Car en France, rares sont les gens qui savent rire de tout et surtout, n’importe où.
En général, en dehors des lieux réservés à cet usage, lecture, cinéma ou théâtre, mon expérience personnelle a prouvé qu’ un français se méfie de l’humour inopiné.
Qu’il soit ici rassuré. Car ma note de fond, celle de mon âme, est profondément spirituelle.
Et voilà, c’est parti pour le coming out.
Cette note de fond implique un souhait, pas toujours atteint, hélas, l’intellect est faible, mais néanmoins un espoir bien présent, de ne pas juger et d’accepter mon prochain comme il est.
Avant tout, de le comprendre.
C’est cette note-là que j’exprime dans mes livres et que je cache en général farouchement.
D’abord parce que les rares fois où cette esprit de compréhension a filtré sous les deux autres couches, je me retrouve tout soudain pendant des heures, le dépositaire d’une histoire personnelle dont mon interlocuteur avait besoin littéralement de se décharger.
Et ensuite parce qu’il m’est arrivé certaines expériences extraordinaires dont je ne cause pas volontiers. De crainte que la lueur trouble dans le regard de mon interlocuteur face à mon humour débridé ne se solidifie subitement sur cette certitude visible que je suis complètement tarée.
Les parents de Paulo Coelho l’ont fait interner, à ce que j’ai lu. Et je n’en suis pas plus que ça étonnée.
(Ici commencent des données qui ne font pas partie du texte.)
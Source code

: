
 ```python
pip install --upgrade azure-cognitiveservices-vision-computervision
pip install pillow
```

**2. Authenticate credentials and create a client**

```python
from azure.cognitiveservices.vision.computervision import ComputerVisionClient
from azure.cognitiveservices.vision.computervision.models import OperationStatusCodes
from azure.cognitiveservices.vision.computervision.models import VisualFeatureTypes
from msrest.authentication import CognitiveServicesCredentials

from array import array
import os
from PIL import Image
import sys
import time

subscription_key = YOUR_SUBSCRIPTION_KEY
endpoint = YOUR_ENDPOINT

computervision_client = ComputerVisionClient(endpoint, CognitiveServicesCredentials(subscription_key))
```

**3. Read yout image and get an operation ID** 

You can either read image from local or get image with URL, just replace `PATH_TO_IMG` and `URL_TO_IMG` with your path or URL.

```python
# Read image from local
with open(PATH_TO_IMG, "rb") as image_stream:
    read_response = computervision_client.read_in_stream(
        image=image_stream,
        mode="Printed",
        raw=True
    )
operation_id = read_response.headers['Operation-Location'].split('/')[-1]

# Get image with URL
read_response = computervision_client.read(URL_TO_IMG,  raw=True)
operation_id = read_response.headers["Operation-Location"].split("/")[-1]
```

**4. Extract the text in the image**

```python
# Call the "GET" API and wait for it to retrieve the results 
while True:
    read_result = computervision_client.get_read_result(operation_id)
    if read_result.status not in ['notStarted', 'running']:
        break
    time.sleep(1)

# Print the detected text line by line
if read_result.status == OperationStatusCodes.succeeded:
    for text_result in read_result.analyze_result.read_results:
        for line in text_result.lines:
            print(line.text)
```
Car compte tenu de certains propos et autres attitudes des miens, je me demande parfois à postériori ce qui les a retenus d’envisager des mesures plus clairement capitonnées quand mes fulgurances d’un autre monde venaient se heurter à leurs certitudes scientifico-médicales.
Je parie sur un mix puissant entre la flemme et la force du qu’en dira-t-on. Avec une touche de fatalisme sur le fait qu’ils avaient suffisamment pensé et répété depuis ma naissance que j’étais super intelligente et que trop de neurones, on le sait bien, ce n’est pas très sain pour la santé : on passe vite de l’autre côté.
Ah, mais on oublie trop rapidement, le nez sur ses grolles, que la science et la médecine ne valent que dans les limites de ce qu’elles ont découvert jusqu’à présent.
Que la science d’il n’y a pas si longtemps nous serinait que le bain était mauvais pour les humeurs, la santé et notre protection anti-microbienne soigneusement construite sur la durée par la juxtaposition de millimètres de crasse.
Qu’on ne s’y trompe pas, ceci dit ! J’aime assez la science de maintenant et une péridurale chargée en molécules qui font guili-guili. Mais je regrette parfois son amertume, à ce jour non digérée, d’avoir perdu la face contre la religion et sa volonté subséquemment acharnée à ne pas céder un pouce du pouvoir gagné sur la conscience de l’humanité.
Ainsi, élevée dans la patrie de la Raison, par deux parents fermement issus du corps médical, j’ai assez vite appris deux choses : à ne pas trop parler de mon vécu spirituel, et corollaire, à gérer un profond sentiment de solitude.
De toute façon, dans les premiers temps, à chaque fois que j’ai essayé d’alléger ce dernier en cherchant dans l’univers des bipèdes un interlocuteur qui aurait eu l’air de me ressembler, je suis assez vite tombée sur des personnages dont la note de tête était certes spirituelle mais dont la note de cœur était clairement mercantile.
Je ne me hasarderais pas ici à spéculer sur ce qui se cachait au delà de cet appétit mal dissimulé pour le pognon mais j’ai concrètement préféré par la suite apprendre à aimer la solitude, le temps d’affiner mon intuition sur mon prochain et à lire au delà des apparences.
Je me suis très souvent plantée : après tout, c’est comme ça qu’on apprend.
Tout ça pour dire que je fais ici mon coming out : je suis profondément spirituelle.
Voilà, c’est dit, cochon qui s’en dédit.
Et du coup, je ne sais pas trop vers quoi faire évoluer ce blog.
Dans la mesure où ma causticité s’exprime surtout à mesure que la situation me déplaît parce que l’humour m’aide à la supporter.
Dans la mesure où il semblerait que je suis essentiellement une plante verte et que le soleil et la sangria espagnole me reconnectent avec la partie la plus bienveillante de ma personnalité.